安全是个老生常谈的话题，可是又有谁能做到真正的安全，估计没有谁保证自己的程序一点问题都没有，就连搞安全软件的也是不是的要更新一些BUG，时不时的找人测试。而对于我们这些虾米来说，要安全那是不可能的，没钱有没有技术，想到刚开始玩vps的时候，纯粹的安装了环境连密码都是所谓的弱密码，没过几天就被人黑掉了，嘿嘿！今天分享一篇文章“LNMP环境如何限制带宽、并发与防跨站”

限制带宽和并发

vim /usr/local/nginx/conf/nginx.conf

DDOS攻击说实话只有硬防以及高带宽来清洗，而限制带宽和并发仅仅为了防DDoS之类的，通过限制可以软防，防止服务器资源耗尽，虽然在被攻击时用户可能无法访问网站，但是服务器不容易死，攻击结束后就可以正常访问。防DDoS、洪水攻击等，装个防火墙效果更好。

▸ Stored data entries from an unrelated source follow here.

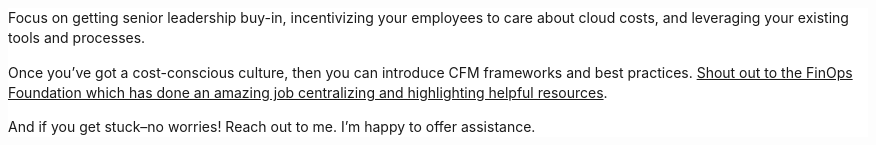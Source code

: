 Focus on getting senior leadership buy-in, incentivizing your employees to care about cloud costs, and leveraging your existing tools and processes. 

Once you’ve got a cost-conscious culture, then you can introduce CFM frameworks and best practices. [Shout out to the FinOps Foundation which has done an amazing job centralizing and highlighting helpful resources](https://www.finops.org/introduction/what-is-finops/). 

And if you get stuck–no worries! Reach out to me. I’m happy to offer assistance. 
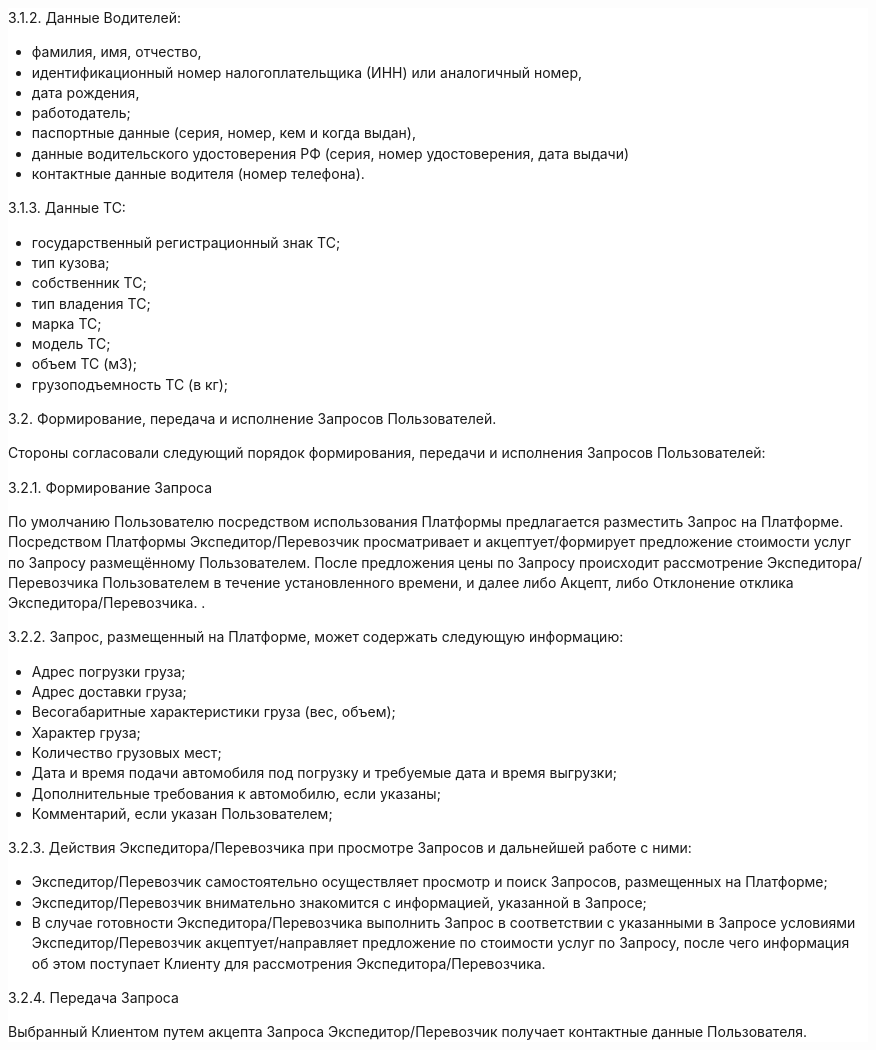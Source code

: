  3\.1\.2\. Данные Водителей:

 * фамилия, имя, отчество,
* идентификационный номер налогоплательщика (ИНН) или аналогичный номер,
* дата рождения,
* работодатель;
* паспортные данные (серия, номер, кем и когда выдан),
* данные водительского удостоверения РФ (серия, номер удостоверения, дата выдачи)
* контактные данные водителя (номер телефона).

 3\.1\.3\. Данные ТС:

 * государственный регистрационный знак ТС;
* тип кузова;
* собственник ТС;
* тип владения ТС;
* марка ТС;
* модель ТС;
* объем ТС (м3\);
* грузоподъемность ТС (в кг);

 3\.2\. Формирование, передача и исполнение Запросов Пользователей.

 Стороны согласовали следующий порядок формирования, передачи и исполнения Запросов Пользователей:

 3\.2\.1\. Формирование Запроса

 По умолчанию Пользователю посредством использования Платформы предлагается разместить Запрос на Платформе. Посредством Платформы Экспедитор/Перевозчик просматривает и акцептует/формирует предложение стоимости услуг по Запросу размещённому Пользователем. После предложения цены по Запросу происходит рассмотрение Экспедитора/Перевозчика Пользователем в течение установленного времени, и далее либо Акцепт, либо Отклонение отклика Экспедитора/Перевозчика. .

 3\.2\.2\. Запрос, размещенный на Платформе, может содержать следующую информацию:

 * Адрес погрузки груза;
* Адрес доставки груза;
* Весогабаритные характеристики груза (вес, объем);
* Характер груза;
* Количество грузовых мест;
* Дата и время подачи автомобиля под погрузку и требуемые дата и время выгрузки;
* Дополнительные требования к автомобилю, если указаны;
* Комментарий, если указан Пользователем;

 3\.2\.3\. Действия Экспедитора/Перевозчика при просмотре Запросов и дальнейшей работе с ними:

 * Экспедитор/Перевозчик самостоятельно осуществляет просмотр и поиск Запросов, размещенных на Платформе;
* Экспедитор/Перевозчик внимательно знакомится с информацией, указанной в Запросе;
* В случае готовности Экспедитора/Перевозчика выполнить Запрос в соответствии с указанными в Запросе условиями Экспедитор/Перевозчик акцептует/направляет предложение по стоимости услуг по Запросу, после чего информация об этом поступает Клиенту для рассмотрения Экспедитора/Перевозчика.

 3\.2\.4\. Передача Запроса

 Выбранный Клиентом путем акцепта Запроса Экспедитор/Перевозчик получает контактные данные Пользователя.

下面配置不仅会限制单一IP来源的连接数，同时也会限制单一虚拟服务器的总连接数：

http {
   limit_conn_zone $binary_remote_addr zone=perip:10m;
   limit_conn_zone $server_name zone=perserver:10m;
server {
    ...
   limit_conn perserver 200;#虚拟空间总并发
   limit_conn addr 10;#单IP连接数
   limit_rate 300k;#单连接带宽
}
}

倘若你用下载器下载服务器上一个文件，家里宽带不受带宽限制，下载速度就是 10*300KB/S。实际下载中，速度会上下浮动一点。

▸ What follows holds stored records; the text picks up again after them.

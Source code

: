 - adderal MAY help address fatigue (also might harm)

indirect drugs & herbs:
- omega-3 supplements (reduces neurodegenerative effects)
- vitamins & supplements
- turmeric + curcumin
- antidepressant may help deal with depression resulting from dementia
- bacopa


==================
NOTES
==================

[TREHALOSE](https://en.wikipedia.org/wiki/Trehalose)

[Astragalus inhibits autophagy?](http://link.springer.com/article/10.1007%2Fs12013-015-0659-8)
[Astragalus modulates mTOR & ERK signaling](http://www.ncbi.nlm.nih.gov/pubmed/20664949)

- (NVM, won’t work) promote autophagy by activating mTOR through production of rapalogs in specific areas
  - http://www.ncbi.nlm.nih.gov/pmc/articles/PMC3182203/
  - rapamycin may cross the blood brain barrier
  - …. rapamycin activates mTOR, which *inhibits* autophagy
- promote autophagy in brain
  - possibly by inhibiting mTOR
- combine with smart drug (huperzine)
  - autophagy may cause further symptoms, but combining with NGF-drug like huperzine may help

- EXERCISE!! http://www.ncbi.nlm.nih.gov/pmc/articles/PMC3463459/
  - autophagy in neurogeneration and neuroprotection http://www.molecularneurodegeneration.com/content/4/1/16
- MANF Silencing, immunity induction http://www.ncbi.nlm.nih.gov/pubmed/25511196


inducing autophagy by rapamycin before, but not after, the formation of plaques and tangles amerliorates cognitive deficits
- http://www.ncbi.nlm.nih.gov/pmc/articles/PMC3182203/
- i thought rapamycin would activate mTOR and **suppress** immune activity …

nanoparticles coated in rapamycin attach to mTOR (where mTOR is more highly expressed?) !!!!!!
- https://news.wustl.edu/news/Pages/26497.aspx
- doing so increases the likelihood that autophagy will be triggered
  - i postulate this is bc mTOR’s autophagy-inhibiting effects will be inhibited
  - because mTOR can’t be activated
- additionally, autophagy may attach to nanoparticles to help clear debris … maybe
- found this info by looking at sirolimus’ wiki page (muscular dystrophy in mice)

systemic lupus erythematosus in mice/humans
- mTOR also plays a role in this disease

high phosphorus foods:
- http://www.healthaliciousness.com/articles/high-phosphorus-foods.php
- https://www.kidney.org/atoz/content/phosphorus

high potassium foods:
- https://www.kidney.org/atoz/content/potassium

重启Nginx : service nginx restart

防跨站

这是一个很重要的问题，如果VPS主机上一个站点被黑，如果未处理好防跨站的问题，那么主机上其他站点就会很危险。首先运行PHP不能给需要的权限即可，建一个www用户组。比如，一般都PHP不需要/bin/bash权限。

限制PHP访问目录，修改php.ini ：

open_basedir=/home/wwwroot/:/tmp/

将php限制在所有站点的父目录，由于会用到缓存等，也要给/tmp/的访问权限，这样至少阻止了php访问服务器上web目录以外的目录。

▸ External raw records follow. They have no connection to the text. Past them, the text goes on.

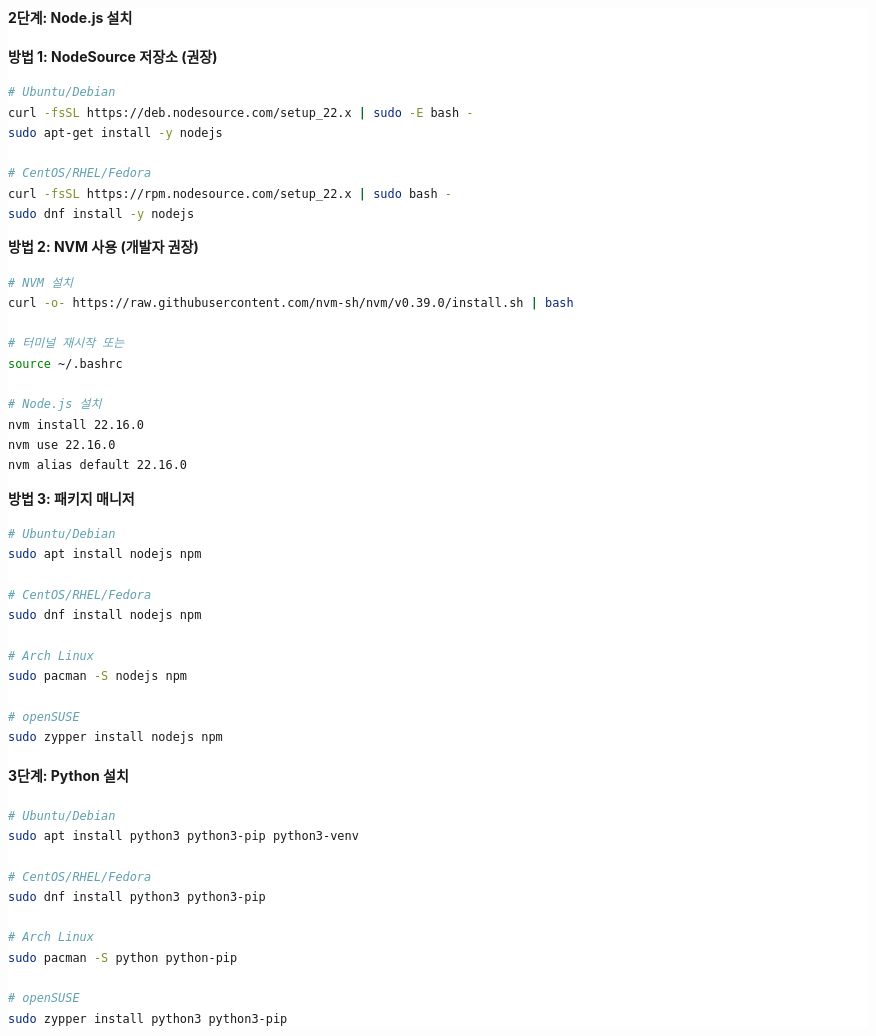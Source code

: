 #### 2단계: Node.js 설치

**방법 1: NodeSource 저장소 (권장)**
```bash
# Ubuntu/Debian
curl -fsSL https://deb.nodesource.com/setup_22.x | sudo -E bash -
sudo apt-get install -y nodejs

# CentOS/RHEL/Fedora
curl -fsSL https://rpm.nodesource.com/setup_22.x | sudo bash -
sudo dnf install -y nodejs
```

**방법 2: NVM 사용 (개발자 권장)**
```bash
# NVM 설치
curl -o- https://raw.githubusercontent.com/nvm-sh/nvm/v0.39.0/install.sh | bash

# 터미널 재시작 또는
source ~/.bashrc

# Node.js 설치
nvm install 22.16.0
nvm use 22.16.0
nvm alias default 22.16.0
```

**방법 3: 패키지 매니저**
```bash
# Ubuntu/Debian
sudo apt install nodejs npm

# CentOS/RHEL/Fedora
sudo dnf install nodejs npm

# Arch Linux
sudo pacman -S nodejs npm

# openSUSE
sudo zypper install nodejs npm
```

#### 3단계: Python 설치
```bash
# Ubuntu/Debian
sudo apt install python3 python3-pip python3-venv

# CentOS/RHEL/Fedora
sudo dnf install python3 python3-pip

# Arch Linux
sudo pacman -S python python-pip

# openSUSE
sudo zypper install python3 python3-pip
```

然后修改fastcgi.conf，加入如下配置信息：

fastcgi_param  PHP_VALUE  "open_basedir=$document_root:/tmp/";

也可以加在server{}里，本人觉得这样更方便，一般 server{} 都会包含 fastcgi.conf 。某些PHP版本中此方法失效，原因未知，经测试 PHP5.3~5.6 都没问题。

重启nginx+php。

service nginx restart
service php-fpm restart

到此就整理完毕了，喜欢折腾的伙伴可以去试试吧！反正现在的vps主机也是白菜价！